The Search and Discovery news story by Mark Wilson (Physics Today, August 2015, page 19) highlighted the exciting results on coherent control of bond formation by Zohar Amitay and coworkers.1 I have followed that work with great interest. The report emphasizes femtosecond bond formation but does not mention that this process was reported 20 years earlier.2
The initial demonstration of femtosecond bond making and the follow-up quantum mechanical calculations2,3 explained that the ultrashort laser pulse is capable of capturing collision pairs, which, for a short time, can absorb light with frequencies that are not resonant with the colliding atoms or with the bound precursors.

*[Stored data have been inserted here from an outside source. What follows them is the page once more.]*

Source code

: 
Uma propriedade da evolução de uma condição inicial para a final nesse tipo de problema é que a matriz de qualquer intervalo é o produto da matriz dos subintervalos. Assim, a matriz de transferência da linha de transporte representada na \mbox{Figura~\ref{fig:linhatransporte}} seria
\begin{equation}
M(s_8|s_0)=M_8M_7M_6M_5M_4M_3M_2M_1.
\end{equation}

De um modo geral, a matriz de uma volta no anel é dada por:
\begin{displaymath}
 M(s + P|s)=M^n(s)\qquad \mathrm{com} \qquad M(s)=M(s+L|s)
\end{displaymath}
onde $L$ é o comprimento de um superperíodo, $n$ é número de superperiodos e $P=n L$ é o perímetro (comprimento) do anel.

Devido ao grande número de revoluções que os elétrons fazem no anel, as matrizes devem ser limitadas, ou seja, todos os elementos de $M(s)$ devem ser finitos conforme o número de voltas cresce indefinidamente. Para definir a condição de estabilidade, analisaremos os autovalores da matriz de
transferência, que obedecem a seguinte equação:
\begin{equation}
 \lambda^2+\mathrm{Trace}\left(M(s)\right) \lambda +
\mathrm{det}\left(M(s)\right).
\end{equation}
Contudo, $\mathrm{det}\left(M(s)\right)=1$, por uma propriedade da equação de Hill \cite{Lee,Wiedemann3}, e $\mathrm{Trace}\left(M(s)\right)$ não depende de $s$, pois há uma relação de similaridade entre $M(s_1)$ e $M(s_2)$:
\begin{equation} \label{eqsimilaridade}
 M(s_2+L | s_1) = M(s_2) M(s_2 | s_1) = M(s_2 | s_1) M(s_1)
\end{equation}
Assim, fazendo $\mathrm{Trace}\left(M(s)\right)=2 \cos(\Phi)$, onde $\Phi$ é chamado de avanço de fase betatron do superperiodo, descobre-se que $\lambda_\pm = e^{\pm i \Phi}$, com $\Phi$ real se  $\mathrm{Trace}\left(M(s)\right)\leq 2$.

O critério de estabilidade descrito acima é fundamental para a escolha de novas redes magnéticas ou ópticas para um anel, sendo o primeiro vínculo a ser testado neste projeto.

In the context of coherent control of bimolecular reactions, the photoassociation process is useful in establishing the time, orientation, and alignment of the collision that leads to the nascent molecule. Bimolecular laser control without photoassociation had been observed before, most notably in the work of F. Fleming Crim and coworkers, who controlled the bimolecular reaction between semi-deuterated water and chlorine.4 Those experiments took advantage of the fact that overtone excitation of either the OH or OD bond remained localized long enough to permit selective chemistry to occur following a collision with a chlorine atom. The femtosecond photoassociation and its chirp enhancement—the work highlighted in Wilson’s report—bypass the need for long-lived intermediates and promise a fertile new field of chemical investigation.